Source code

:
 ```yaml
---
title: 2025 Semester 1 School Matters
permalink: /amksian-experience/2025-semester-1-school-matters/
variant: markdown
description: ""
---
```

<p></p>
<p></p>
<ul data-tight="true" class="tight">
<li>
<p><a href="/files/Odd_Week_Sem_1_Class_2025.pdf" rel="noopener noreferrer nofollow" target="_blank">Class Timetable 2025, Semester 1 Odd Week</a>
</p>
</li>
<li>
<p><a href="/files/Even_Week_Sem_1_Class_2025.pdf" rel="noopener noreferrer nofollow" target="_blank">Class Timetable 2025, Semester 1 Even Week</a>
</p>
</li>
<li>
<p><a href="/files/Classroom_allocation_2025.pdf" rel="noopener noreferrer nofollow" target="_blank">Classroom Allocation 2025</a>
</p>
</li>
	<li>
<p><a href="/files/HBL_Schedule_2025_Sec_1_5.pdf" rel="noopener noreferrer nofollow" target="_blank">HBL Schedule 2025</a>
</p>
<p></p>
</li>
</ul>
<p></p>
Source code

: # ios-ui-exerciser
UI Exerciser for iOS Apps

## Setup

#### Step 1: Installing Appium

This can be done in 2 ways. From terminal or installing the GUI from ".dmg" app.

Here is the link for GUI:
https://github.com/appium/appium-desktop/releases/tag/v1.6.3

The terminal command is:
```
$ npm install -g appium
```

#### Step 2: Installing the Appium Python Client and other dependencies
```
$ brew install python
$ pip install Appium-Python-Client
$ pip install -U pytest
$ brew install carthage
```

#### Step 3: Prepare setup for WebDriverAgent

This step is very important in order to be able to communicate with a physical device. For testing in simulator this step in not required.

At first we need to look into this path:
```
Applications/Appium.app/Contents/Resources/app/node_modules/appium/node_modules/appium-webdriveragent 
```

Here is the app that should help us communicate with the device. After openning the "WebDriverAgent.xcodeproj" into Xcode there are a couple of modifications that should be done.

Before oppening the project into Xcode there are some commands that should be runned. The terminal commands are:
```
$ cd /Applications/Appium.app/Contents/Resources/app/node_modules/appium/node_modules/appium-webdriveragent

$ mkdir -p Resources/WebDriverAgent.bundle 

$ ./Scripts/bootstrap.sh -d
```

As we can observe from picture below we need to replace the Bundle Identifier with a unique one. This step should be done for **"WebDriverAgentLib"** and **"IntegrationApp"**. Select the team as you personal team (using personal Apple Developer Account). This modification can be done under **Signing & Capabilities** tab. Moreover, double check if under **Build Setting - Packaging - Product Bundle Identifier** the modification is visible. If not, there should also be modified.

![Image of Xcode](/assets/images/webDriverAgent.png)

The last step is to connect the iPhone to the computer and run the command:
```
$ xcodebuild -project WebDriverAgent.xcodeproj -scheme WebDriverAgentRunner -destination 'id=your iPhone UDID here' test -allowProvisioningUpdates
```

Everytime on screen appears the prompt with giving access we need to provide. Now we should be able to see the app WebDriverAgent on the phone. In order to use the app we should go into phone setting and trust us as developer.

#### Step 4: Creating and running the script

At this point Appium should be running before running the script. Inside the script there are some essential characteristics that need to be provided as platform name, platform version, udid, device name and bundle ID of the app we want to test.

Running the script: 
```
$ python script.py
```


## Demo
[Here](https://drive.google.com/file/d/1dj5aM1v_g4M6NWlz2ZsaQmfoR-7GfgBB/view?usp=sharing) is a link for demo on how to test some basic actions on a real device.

Exercise details - The answer must be every entry, reproduced exactly.

Result for this task -
Source code

:
 ```yaml
---
title: 2025 Semester 1 School Matters
permalink: /amksian-experience/2025-semester-1-school-matters/
variant: markdown
description: ""
---
```

<p></p>
<p></p>
<ul data-tight="true" class="tight">
<li>
<p><a href="/files/Odd_Week_Sem_1_Class_2025.pdf" rel="noopener noreferrer nofollow" target="_blank">Class Timetable 2025, Semester 1 Odd Week</a>
</p>
</li>
<li>
<p><a href="/files/Even_Week_Sem_1_Class_2025.pdf" rel="noopener noreferrer nofollow" target="_blank">Class Timetable 2025, Semester 1 Even Week</a>
</p>
</li>
<li>
<p><a href="/files/Classroom_allocation_2025.pdf" rel="noopener noreferrer nofollow" target="_blank">Classroom Allocation 2025</a>
</p>
</li>
	<li>
<p><a href="/files/HBL_Schedule_2025_Sec_1_5.pdf" rel="noopener noreferrer nofollow" target="_blank">HBL Schedule 2025</a>
</p>
<p></p>
</li>
</ul>
<p></p>
Source code

: # ios-ui-exerciser
UI Exerciser for iOS Apps

## Setup

#### Step 1: Installing Appium

This can be done in 2 ways. From terminal or installing the GUI from ".dmg" app.

Here is the link for GUI:
https://github.com/appium/appium-desktop/releases/tag/v1.6.3

The terminal command is:
```
$ npm install -g appium
```

#### Step 2: Installing the Appium Python Client and other dependencies
```
$ brew install python
$ pip install Appium-Python-Client
$ pip install -U pytest
$ brew install carthage
```

#### Step 3: Prepare setup for WebDriverAgent

This step is very important in order to be able to communicate with a physical device. For testing in simulator this step in not required.

At first we need to look into this path:
```
Applications/Appium.app/Contents/Resources/app/node_modules/appium/node_modules/appium-webdriveragent 
```

Here is the app that should help us communicate with the device. After openning the "WebDriverAgent.xcodeproj" into Xcode there are a couple of modifications that should be done.

Before oppening the project into Xcode there are some commands that should be runned. The terminal commands are:
```
$ cd /Applications/Appium.app/Contents/Resources/app/node_modules/appium/node_modules/appium-webdriveragent

$ mkdir -p Resources/WebDriverAgent.bundle 

$ ./Scripts/bootstrap.sh -d
```

As we can observe from picture below we need to replace the Bundle Identifier with a unique one. This step should be done for **"WebDriverAgentLib"** and **"IntegrationApp"**. Select the team as you personal team (using personal Apple Developer Account). This modification can be done under **Signing & Capabilities** tab. Moreover, double check if under **Build Setting - Packaging - Product Bundle Identifier** the modification is visible. If not, there should also be modified.

![Image of Xcode](/assets/images/webDriverAgent.png)

The last step is to connect the iPhone to the computer and run the command:
```
$ xcodebuild -project WebDriverAgent.xcodeproj -scheme WebDriverAgentRunner -destination 'id=your iPhone UDID here' test -allowProvisioningUpdates
```

Everytime on screen appears the prompt with giving access we need to provide. Now we should be able to see the app WebDriverAgent on the phone. In order to use the app we should go into phone setting and trust us as developer.

#### Step 4: Creating and running the script

At this point Appium should be running before running the script. Inside the script there are some essential characteristics that need to be provided as platform name, platform version, udid, device name and bundle ID of the app we want to test.

Running the script: 
```
$ python script.py
```


## Demo
[Here](https://drive.google.com/file/d/1dj5aM1v_g4M6NWlz2ZsaQmfoR-7GfgBB/view?usp=sharing) is a link for demo on how to test some basic actions on a real device.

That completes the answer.